Dies vorausgeschickt, beantworte ich die Anfrage namens der Landesregierung wie folgt:
Zu 1.:
Der Landkreis Helmstedt steht auf Grund seiner strukturellen und finanzwirtschaftlichen Probleme vor notwendigen Veränderungen. Durch die Fusionsgespräche mit der Stadt Wolfsburg haben die für den Landkreis Helmstedt handelnden Amtsträger und Mandatsinhaber ihre diesbezügliche Verantwortung wahrgenommen. Die Landesregierung ist davon überzeugt, dass alle genannten Personen auch in Zukunft ihrer Verantwortung für die weitere Entwicklung des Landkreises gerecht werden. Im Übrigen wird auf die Vorbemerkung verwiesen.
Zu 2.:
Sollten die Landkreise Helmstedt und Wolfenbüttel, wie vom Minister für Inneres und Sport empfohlen, die Möglichkeit eines Zusammenschlusses prüfen, so könnte im Zusammenhang hiermit - gfs. unter Einschluss der Stadt Wolfsburg, der Stadt Braunschweig (s. zu 3.) sowie der in die Stadt Wolfsburg eingemeindungswilligen Kommunen des Landkreises Helmstedt - auch über mögliche Eingemeindungen in die Stadt Wolfsburg gesprochen werden. Diejenigen spezifischen verfassungsrechtlichen Vorbehalte, die gegen Eingemeindungen in die Stadt Wolfsburg im Rahmen einer Regionsbildung durch die Stadt Wolfsburg und den Landkreis Helmstedt bestehen, gäbe es im Falle eines möglichen Zusammenschlusses der Landkreise Helmstedt und Wolfenbüttel nicht.
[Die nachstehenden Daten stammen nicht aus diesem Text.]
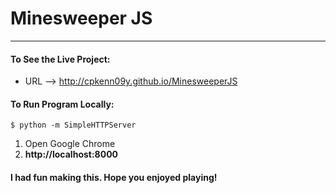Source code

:# Minesweeper JS
___

#### To See the Live Project:

* URL --> http://cpkenn09y.github.io/MinesweeperJS

#### To Run Program Locally:

```
$ python -m SimpleHTTPServer
```
1. Open Google Chrome
2. __http://localhost:8000__

#### I had fun making this. Hope you enjoyed playing!
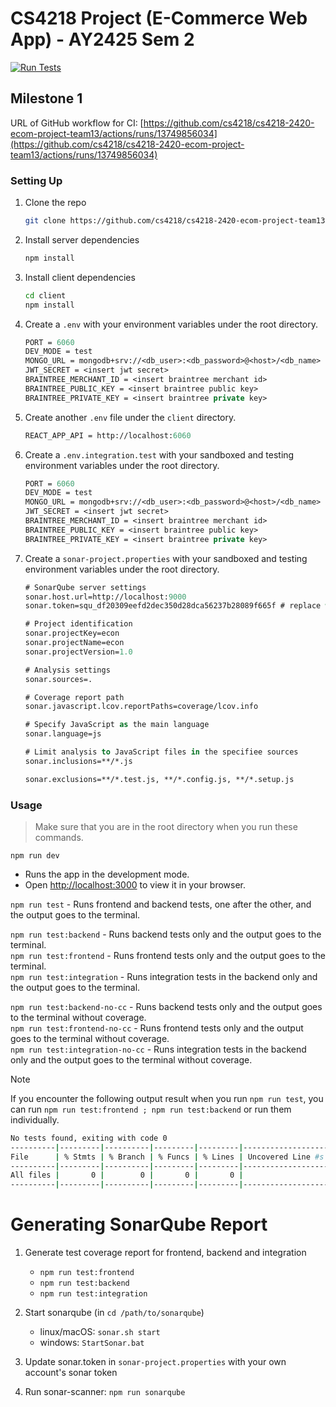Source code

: # CS4218 Project (E-Commerce Web App) - AY2425 Sem 2

[![Run Tests](https://github.com/cs4218/cs4218-2420-ecom-project-team13/actions/workflows/main.yml/badge.svg)](https://github.com/cs4218/cs4218-2420-ecom-project-team13/actions/workflows/main.yml)

## Milestone 1

URL of GitHub workflow for CI: [https://github.com/cs4218/cs4218-2420-ecom-project-team13/actions/runs/13749856034](https://github.com/cs4218/cs4218-2420-ecom-project-team13/actions/runs/13749856034)

### Setting Up

1. Clone the repo
    ```sh
    git clone https://github.com/cs4218/cs4218-2420-ecom-project-team13.git
    ```

2. Install server dependencies
    ```sh
    npm install
    ```

3. Install client dependencies
    ```sh
    cd client
    npm install
    ```

4. Create a `.env` with your environment variables under the root directory.
    ```ml
    PORT = 6060
    DEV_MODE = test
    MONGO_URL = mongodb+srv://<db_user>:<db_password>@<host>/<db_name>
    JWT_SECRET = <insert jwt secret>
    BRAINTREE_MERCHANT_ID = <insert braintree merchant id>
    BRAINTREE_PUBLIC_KEY = <insert braintree public key>
    BRAINTREE_PRIVATE_KEY = <insert braintree private key>
    ```

5. Create another `.env` file under the `client` directory.
    ```ml
    REACT_APP_API = http://localhost:6060
    ```

6. Create a `.env.integration.test` with your sandboxed and testing environment variables under the root directory.
    ```ml
    PORT = 6060
    DEV_MODE = test
    MONGO_URL = mongodb+srv://<db_user>:<db_password>@<host>/<db_name>
    JWT_SECRET = <insert jwt secret>
    BRAINTREE_MERCHANT_ID = <insert braintree merchant id>
    BRAINTREE_PUBLIC_KEY = <insert braintree public key>
    BRAINTREE_PRIVATE_KEY = <insert braintree private key>
    ```

7. Create a `sonar-project.properties` with your sandboxed and testing environment variables under the root directory.
    ```ml
    # SonarQube server settings
    sonar.host.url=http://localhost:9000
    sonar.token=squ_df20309eefd2dec350d28dca56237b28089f665f # replace with your token

    # Project identification
    sonar.projectKey=econ
    sonar.projectName=econ
    sonar.projectVersion=1.0

    # Analysis settings
    sonar.sources=.

    # Coverage report path
    sonar.javascript.lcov.reportPaths=coverage/lcov.info

    # Specify JavaScript as the main language
    sonar.language=js

    # Limit analysis to JavaScript files in the specifiee sources
    sonar.inclusions=**/*.js

    sonar.exclusions=**/*.test.js, **/*.config.js, **/*.setup.js
    ```

### Usage

> Make sure that you are in the root directory when you run these commands.

`npm run dev`

- Runs the app in the development mode.
- Open [http://localhost:3000](http://localhost:3000) to view it in your browser.

`npm run test` - Runs frontend and backend tests, one after the other, and the output goes to the terminal.

`npm run test:backend` - Runs backend tests only and the output goes to the terminal.\
`npm run test:frontend` - Runs frontend tests only and the output goes to the terminal.\
`npm run test:integration` - Runs integration tests in the backend only and the output goes to the terminal.

`npm run test:backend-no-cc` - Runs backend tests only and the output goes to the terminal without coverage.\
`npm run test:frontend-no-cc` - Runs frontend tests only and the output goes to the terminal without coverage.\
`npm run test:integration-no-cc` - Runs integration tests in the backend only and the output goes to the terminal without coverage.


> [!NOTE]
> If you encounter the following output result when you run `npm run test`, you can run `npm run test:frontend ; npm run test:backend` or run them individually.
> ```sh
> No tests found, exiting with code 0
> ----------|---------|----------|---------|---------|-------------------
> File      | % Stmts | % Branch | % Funcs | % Lines | Uncovered Line #s
> ----------|---------|----------|---------|---------|-------------------
> All files |       0 |        0 |       0 |       0 |                  
> ----------|---------|----------|---------|---------|-------------------
>```

# Generating SonarQube Report

1. Generate test coverage report for frontend, backend and integration
    * `npm run test:frontend`
    * `npm run test:backend`
    * `npm run test:integration`
2. Start sonarqube (in `cd /path/to/sonarqube`)
    * linux/macOS: `sonar.sh start`
    * windows: `StartSonar.bat`

3. Update sonar.token in `sonar-project.properties` with your own account's sonar token
4. Run sonar-scanner: `npm run sonarqube`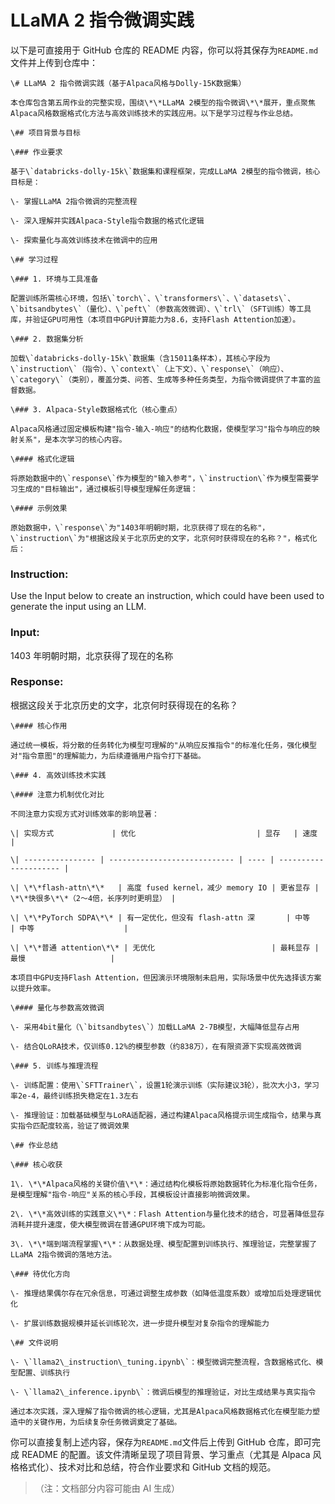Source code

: # LLaMA 2 指令微调实践

以下是可直接用于 GitHub 仓库的 README 内容，你可以将其保存为`README.md`文件并上传到仓库中：



```
\# LLaMA 2 指令微调实践（基于Alpaca风格与Dolly-15K数据集）

本仓库包含第五周作业的完整实现，围绕\*\*LLaMA 2模型的指令微调\*\*展开，重点聚焦Alpaca风格数据格式化方法与高效训练技术的实践应用。以下是学习过程与作业总结。

\## 项目背景与目标

\### 作业要求

基于\`databricks-dolly-15k\`数据集和课程框架，完成LLaMA 2模型的指令微调，核心目标是：

\- 掌握LLaMA 2指令微调的完整流程

\- 深入理解并实践Alpaca-Style指令数据的格式化逻辑

\- 探索量化与高效训练技术在微调中的应用

\## 学习过程

\### 1. 环境与工具准备

配置训练所需核心环境，包括\`torch\`、\`transformers\`、\`datasets\`、\`bitsandbytes\`（量化）、\`peft\`（参数高效微调）、\`trl\`（SFT训练）等工具库，并验证GPU可用性（本项目中GPU计算能力为8.6，支持Flash Attention加速）。

\### 2. 数据集分析

加载\`databricks-dolly-15k\`数据集（含15011条样本），其核心字段为\`instruction\`（指令）、\`context\`（上下文）、\`response\`（响应）、\`category\`（类别），覆盖分类、问答、生成等多种任务类型，为指令微调提供了丰富的监督数据。

\### 3. Alpaca-Style数据格式化（核心重点）

Alpaca风格通过固定模板构建"指令-输入-响应"的结构化数据，使模型学习"指令与响应的映射关系"，是本次学习的核心内容。

\#### 格式化逻辑

将原始数据中的\`response\`作为模型的"输入参考"，\`instruction\`作为模型需要学习生成的"目标输出"，通过模板引导模型理解任务逻辑：

\#### 示例效果

原始数据中，\`response\`为"1403年明朝时期，北京获得了现在的名称"，\`instruction\`为"根据这段关于北京历史的文字，北京何时获得现在的名称？"，格式化后：
```

### Instruction:

Use the Input below to create an instruction, which could have been used to generate the input using an LLM.

### Input:

1403 年明朝时期，北京获得了现在的名称

### Response:

根据这段关于北京历史的文字，北京何时获得现在的名称？



```
\#### 核心作用

通过统一模板，将分散的任务转化为模型可理解的"从响应反推指令"的标准化任务，强化模型对"指令意图"的理解能力，为后续遵循用户指令打下基础。

\### 4. 高效训练技术实践

\#### 注意力机制优化对比

不同注意力实现方式对训练效率的影响显著：

\| 实现方式             | 优化                           | 显存   | 速度                    |

\| ---------------- | ---------------------------- | ---- | --------------------- |

\| \*\*flash-attn\*\*   | 高度 fused kernel，减少 memory IO | 更省显存 | \*\*快很多\*\*（2～4倍，长序列时更明显） |

\| \*\*PyTorch SDPA\*\* | 有一定优化，但没有 flash-attn 深       | 中等   | 中等                    |

\| \*\*普通 attention\*\* | 无优化                          | 最耗显存 | 最慢                   |

本项目中GPU支持Flash Attention，但因演示环境限制未启用，实际场景中优先选择该方案以提升效率。

\#### 量化与参数高效微调

\- 采用4bit量化（\`bitsandbytes\`）加载LLaMA 2-7B模型，大幅降低显存占用

\- 结合QLoRA技术，仅训练0.12%的模型参数（约838万），在有限资源下实现高效微调

\### 5. 训练与推理流程

\- 训练配置：使用\`SFTTrainer\`，设置1轮演示训练（实际建议3轮），批次大小3，学习率2e-4，最终训练损失稳定在1.3左右

\- 推理验证：加载基础模型与LoRA适配器，通过构建Alpaca风格提示词生成指令，结果与真实指令匹配度较高，验证了微调效果

\## 作业总结

\### 核心收获

1\. \*\*Alpaca风格的关键价值\*\*：通过结构化模板将原始数据转化为标准化指令任务，是模型理解"指令-响应"关系的核心手段，其模板设计直接影响微调效果。

2\. \*\*高效训练的实践意义\*\*：Flash Attention与量化技术的结合，可显著降低显存消耗并提升速度，使大模型微调在普通GPU环境下成为可能。

3\. \*\*端到端流程掌握\*\*：从数据处理、模型配置到训练执行、推理验证，完整掌握了LLaMA 2指令微调的落地方法。

\### 待优化方向

\- 推理结果偶尔存在冗余信息，可通过调整生成参数（如降低温度系数）或增加后处理逻辑优化

\- 扩展训练数据规模并延长训练轮次，进一步提升模型对复杂指令的理解能力

\## 文件说明

\- \`llama2\_instruction\_tuning.ipynb\`：模型微调完整流程，含数据格式化、模型配置、训练执行

\- \`llama2\_inference.ipynb\`：微调后模型的推理验证，对比生成结果与真实指令

通过本次实践，深入理解了指令微调的核心逻辑，尤其是Alpaca风格数据格式化在模型能力塑造中的关键作用，为后续复杂任务微调奠定了基础。
```

你可以直接复制上述内容，保存为`README.md`文件后上传到 GitHub 仓库，即可完成 README 的配置。该文件清晰呈现了项目背景、学习重点（尤其是 Alpaca 风格格式化）、技术对比和总结，符合作业要求和 GitHub 文档的规范。

> （注：文档部分内容可能由 AI 生成）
Ungeachtet dessen darf nach Artikel 59 Abs. 1 der Niedersächsischen Verfassung jede Auflösung, Vereinigung oder Neubildung von Gemeinden oder Landkreisen nur aus „Gründen des Gemeinwohls“ erfolgen. In die diesbezüglich erforderliche Abwägung sind nicht nur die Vor- oder Nachteile für die fusionierenden Kommunen selbst sondern gfs. auch die Belange anderer Kommunen, insbesondere benachbarter Kommunen, einzustellen. Beides setzt die vorherige exakte Ermittlung und Bewertung dieser Belange auf der Grundlage eines ganz konkreten Vorhabens voraus. Diesem für jede Gebietsänderung erforderlichen, umfassenden Ermittlungs-, Bewertungs- und Abwägungsprozess kann die Landesregierung nicht vorgreifen.
Zu 3.:
Wie zur Frage 2 bereits ausgeführt, bedürfen Gebietsänderungen von Verfassungs wegen immer einer Abwägung, in die auch die Belange und Interessen hiervon berührter Nachbarkommunen einzubeziehen sind. Das gälte im Fall möglicher Eingemeindungen in die Stadt Wolfsburg also auch für die Belange und Interessen des benachbarten Oberzentrums Braunschweig. Im Übrigen wird auf die Antwort zur Frage 2 verwiesen.